**The data:**

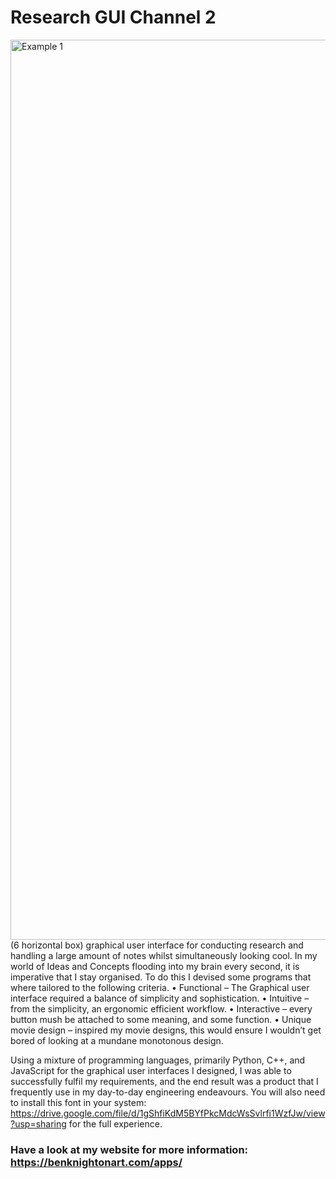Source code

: # Research GUI Channel 2

<img width="1440" alt="Example 1" src="https://github.com/BenKnighton/M.E.R.L.I.N/assets/131706686/c64e08dc-619d-4b2e-9488-58a53c9ab727"> 
(6 horizontal box) graphical user interface for conducting research and handling a large amount of notes whilst simultaneously looking cool.
In my world of Ideas and Concepts flooding into my brain every second, it is imperative that I stay organised. To do this I devised some programs that where tailored to the following criteria.
•	Functional – The Graphical user interface required a balance of simplicity and sophistication.
•	Intuitive – from the simplicity, an ergonomic efficient workflow.
•	Interactive – every button mush be attached to some meaning, and some function.
•	Unique movie design – inspired my movie designs, this would ensure I wouldn’t get bored of looking at a mundane monotonous design.
 
Using a mixture of programming languages, primarily Python, C++, and JavaScript for the graphical user interfaces I designed, I was able to successfully fulfil my requirements, and the end result was a product that I frequently use in my day-to-day engineering endeavours.
You will also need to install this font in your system: https://drive.google.com/file/d/1gShfiKdM5BYfPkcMdcWsSvlrfi1WzfJw/view?usp=sharing for the full experience.

### Have a look at my website for more information: https://benknightonart.com/apps/
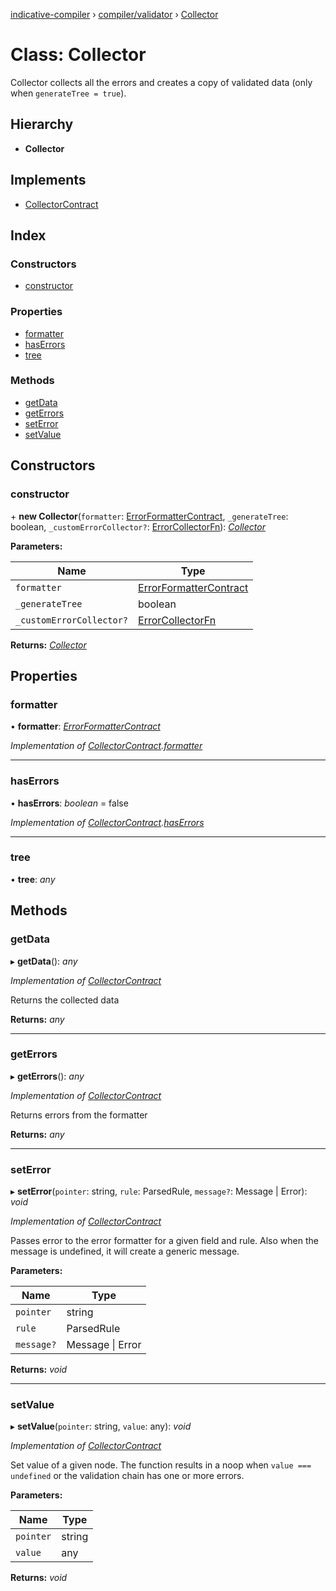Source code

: [indicative-compiler](../README.md) › [compiler/validator](../modules/compiler_validator.md) › [Collector](compiler_validator.collector.md)

# Class: Collector

Collector collects all the errors and creates a copy of validated
data (only when `generateTree = true`).

## Hierarchy

* **Collector**

## Implements

* [CollectorContract](../interfaces/compiler_main.collectorcontract.md)

## Index

### Constructors

* [constructor](compiler_validator.collector.md#constructor)

### Properties

* [formatter](compiler_validator.collector.md#formatter)
* [hasErrors](compiler_validator.collector.md#haserrors)
* [tree](compiler_validator.collector.md#tree)

### Methods

* [getData](compiler_validator.collector.md#getdata)
* [getErrors](compiler_validator.collector.md#geterrors)
* [setError](compiler_validator.collector.md#seterror)
* [setValue](compiler_validator.collector.md#setvalue)

## Constructors

###  constructor

\+ **new Collector**(`formatter`: [ErrorFormatterContract](../interfaces/compiler_main.errorformattercontract.md), `_generateTree`: boolean, `_customErrorCollector?`: [ErrorCollectorFn](../modules/compiler_main.md#errorcollectorfn)): *[Collector](compiler_validator.collector.md)*

**Parameters:**

Name | Type |
------ | ------ |
`formatter` | [ErrorFormatterContract](../interfaces/compiler_main.errorformattercontract.md) |
`_generateTree` | boolean |
`_customErrorCollector?` | [ErrorCollectorFn](../modules/compiler_main.md#errorcollectorfn) |

**Returns:** *[Collector](compiler_validator.collector.md)*

## Properties

###  formatter

• **formatter**: *[ErrorFormatterContract](../interfaces/compiler_main.errorformattercontract.md)*

*Implementation of [CollectorContract](../interfaces/compiler_main.collectorcontract.md).[formatter](../interfaces/compiler_main.collectorcontract.md#formatter)*

___

###  hasErrors

• **hasErrors**: *boolean* = false

*Implementation of [CollectorContract](../interfaces/compiler_main.collectorcontract.md).[hasErrors](../interfaces/compiler_main.collectorcontract.md#haserrors)*

___

###  tree

• **tree**: *any*

## Methods

###  getData

▸ **getData**(): *any*

*Implementation of [CollectorContract](../interfaces/compiler_main.collectorcontract.md)*

Returns the collected data

**Returns:** *any*

___

###  getErrors

▸ **getErrors**(): *any*

*Implementation of [CollectorContract](../interfaces/compiler_main.collectorcontract.md)*

Returns errors from the formatter

**Returns:** *any*

___

###  setError

▸ **setError**(`pointer`: string, `rule`: ParsedRule, `message?`: Message | Error): *void*

*Implementation of [CollectorContract](../interfaces/compiler_main.collectorcontract.md)*

Passes error to the error formatter for a given field and rule.
Also when the message is undefined, it will create a generic
message.

**Parameters:**

Name | Type |
------ | ------ |
`pointer` | string |
`rule` | ParsedRule |
`message?` | Message &#124; Error |

**Returns:** *void*

___

###  setValue

▸ **setValue**(`pointer`: string, `value`: any): *void*

*Implementation of [CollectorContract](../interfaces/compiler_main.collectorcontract.md)*

Set value of a given node. The function results in a noop
when `value === undefined` or the validation chain has
one or more errors.

**Parameters:**

Name | Type |
------ | ------ |
`pointer` | string |
`value` | any |

**Returns:** *void*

**Brief:** Copy out the entries verbatim and leave the images out.

**Exercise answer:**
Source code

: # Research GUI Channel 2

<img width="1440" alt="Example 1" src="https://github.com/BenKnighton/M.E.R.L.I.N/assets/131706686/c64e08dc-619d-4b2e-9488-58a53c9ab727"> 
(6 horizontal box) graphical user interface for conducting research and handling a large amount of notes whilst simultaneously looking cool.
In my world of Ideas and Concepts flooding into my brain every second, it is imperative that I stay organised. To do this I devised some programs that where tailored to the following criteria.
•	Functional – The Graphical user interface required a balance of simplicity and sophistication.
•	Intuitive – from the simplicity, an ergonomic efficient workflow.
•	Interactive – every button mush be attached to some meaning, and some function.
•	Unique movie design – inspired my movie designs, this would ensure I wouldn’t get bored of looking at a mundane monotonous design.
 
Using a mixture of programming languages, primarily Python, C++, and JavaScript for the graphical user interfaces I designed, I was able to successfully fulfil my requirements, and the end result was a product that I frequently use in my day-to-day engineering endeavours.
You will also need to install this font in your system: https://drive.google.com/file/d/1gShfiKdM5BYfPkcMdcWsSvlrfi1WzfJw/view?usp=sharing for the full experience.

### Have a look at my website for more information: https://benknightonart.com/apps/
Source code

: [indicative-compiler](../README.md) › [compiler/validator](../modules/compiler_validator.md) › [Collector](compiler_validator.collector.md)

# Class: Collector

Collector collects all the errors and creates a copy of validated
data (only when `generateTree = true`).

## Hierarchy

* **Collector**

## Implements

* [CollectorContract](../interfaces/compiler_main.collectorcontract.md)

## Index

### Constructors

* [constructor](compiler_validator.collector.md#constructor)

### Properties

* [formatter](compiler_validator.collector.md#formatter)
* [hasErrors](compiler_validator.collector.md#haserrors)
* [tree](compiler_validator.collector.md#tree)

### Methods

* [getData](compiler_validator.collector.md#getdata)
* [getErrors](compiler_validator.collector.md#geterrors)
* [setError](compiler_validator.collector.md#seterror)
* [setValue](compiler_validator.collector.md#setvalue)

## Constructors

###  constructor

\+ **new Collector**(`formatter`: [ErrorFormatterContract](../interfaces/compiler_main.errorformattercontract.md), `_generateTree`: boolean, `_customErrorCollector?`: [ErrorCollectorFn](../modules/compiler_main.md#errorcollectorfn)): *[Collector](compiler_validator.collector.md)*

**Parameters:**

Name | Type |
------ | ------ |
`formatter` | [ErrorFormatterContract](../interfaces/compiler_main.errorformattercontract.md) |
`_generateTree` | boolean |
`_customErrorCollector?` | [ErrorCollectorFn](../modules/compiler_main.md#errorcollectorfn) |

**Returns:** *[Collector](compiler_validator.collector.md)*

## Properties

###  formatter

• **formatter**: *[ErrorFormatterContract](../interfaces/compiler_main.errorformattercontract.md)*

*Implementation of [CollectorContract](../interfaces/compiler_main.collectorcontract.md).[formatter](../interfaces/compiler_main.collectorcontract.md#formatter)*

___

###  hasErrors

• **hasErrors**: *boolean* = false

*Implementation of [CollectorContract](../interfaces/compiler_main.collectorcontract.md).[hasErrors](../interfaces/compiler_main.collectorcontract.md#haserrors)*

___

###  tree

• **tree**: *any*

## Methods

###  getData

▸ **getData**(): *any*

*Implementation of [CollectorContract](../interfaces/compiler_main.collectorcontract.md)*

Returns the collected data

**Returns:** *any*

___

###  getErrors

▸ **getErrors**(): *any*

*Implementation of [CollectorContract](../interfaces/compiler_main.collectorcontract.md)*

Returns errors from the formatter

**Returns:** *any*

___

###  setError

▸ **setError**(`pointer`: string, `rule`: ParsedRule, `message?`: Message | Error): *void*

*Implementation of [CollectorContract](../interfaces/compiler_main.collectorcontract.md)*

Passes error to the error formatter for a given field and rule.
Also when the message is undefined, it will create a generic
message.

**Parameters:**

Name | Type |
------ | ------ |
`pointer` | string |
`rule` | ParsedRule |
`message?` | Message &#124; Error |

**Returns:** *void*

___

###  setValue

▸ **setValue**(`pointer`: string, `value`: any): *void*

*Implementation of [CollectorContract](../interfaces/compiler_main.collectorcontract.md)*

Set value of a given node. The function results in a noop
when `value === undefined` or the validation chain has
one or more errors.

**Parameters:**

Name | Type |
------ | ------ |
`pointer` | string |
`value` | any |

**Returns:** *void*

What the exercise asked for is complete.